Stored records
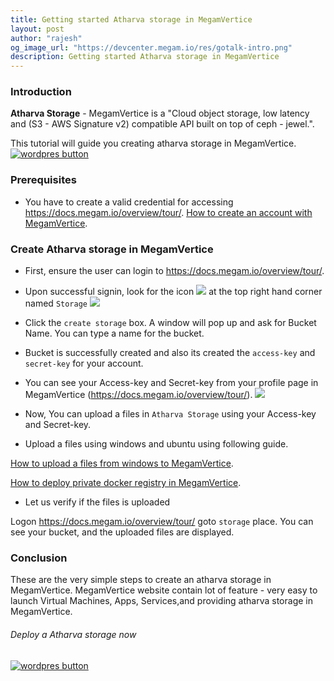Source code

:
 ```yaml
---
title: Getting started Atharva storage in MegamVertice
layout: post
author: "rajesh"
og_image_url: "https://devcenter.megam.io/res/gotalk-intro.png"
description: Getting started Atharva storage in MegamVertice
---
```


### Introduction
**Atharva Storage** - MegamVertice is a "Cloud object storage, low latency and (S3 - AWS Signature v2) compatible API  built on top of ceph - jewel.".

This tutorial will guide you creating atharva storage  in MegamVertice.
<a href="https://docs.megam.io/installation/prequisites/" target="_blank">
<img src="https://s3-ap-southeast-1.amazonaws.com/megampub/images/vertice/DEPLOY-TO-MEGAM-VERTICE-BIG.png" alt="wordpres button" /></a>

### Prerequisites

* You have to create a valid credential for accessing https://docs.megam.io/overview/tour/. [How to create an account with MegamVertice](http://devcenter.megam.io/2016/05/27/how-to-launch-ubuntu/).

### Create Atharva storage in MegamVertice

* First, ensure the user can login to https://docs.megam.io/overview/tour/.

* Upon successful signin, look for the icon
![](/content/images/2016/06/storage-1.jpg)
 at the top right hand corner named `Storage`
![](/content/images/2016/06/atharva-1.jpg)

* Click the `create storage` box. A window will pop up and ask for Bucket Name. You can type a name for the bucket.

* Bucket is successfully created and also its created the `access-key` and `secret-key` for your account.

* You can see your Access-key and Secret-key from your profile page in MegamVertice (https://docs.megam.io/overview/tour/).
![](/content/images/2016/06/storage-keys.jpg)

* Now, You can upload a files in `Atharva Storage` using your Access-key and Secret-key.

* Upload a files using windows and ubuntu using following guide.

[How to upload a files from windows to MegamVertice](http://devcenter.megam.io/2016/06/16/atharva-ceph-windows/).

[How to deploy private docker registry in MegamVertice](http://devcenter.megam.io/2016/06/10/private-registry-along-with-ceph/).

* Let us verify if the files is uploaded

Logon https://docs.megam.io/overview/tour/ goto `storage` place. You can see your bucket, and the uploaded files are displayed.

### Conclusion

These are the very simple steps to create an atharva storage in MegamVertice. MegamVertice website contain lot of feature - very easy to launch Virtual Machines, Apps, Services,and providing atharva storage in MegamVertice.

###### Deploy a Atharva storage now

<a href="https://docs.megam.io/installation/prequisites/" target="_blank">
<img src="https://s3-ap-southeast-1.amazonaws.com/megampub/images/vertice/DEPLOY-TO-MEGAM-VERTICE-BIG.png" alt="wordpres button" /></a>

● **Your instructions**
Work out how many lines of the records contain the string "started". Nothing but the number should be written.

● **Written solution**
2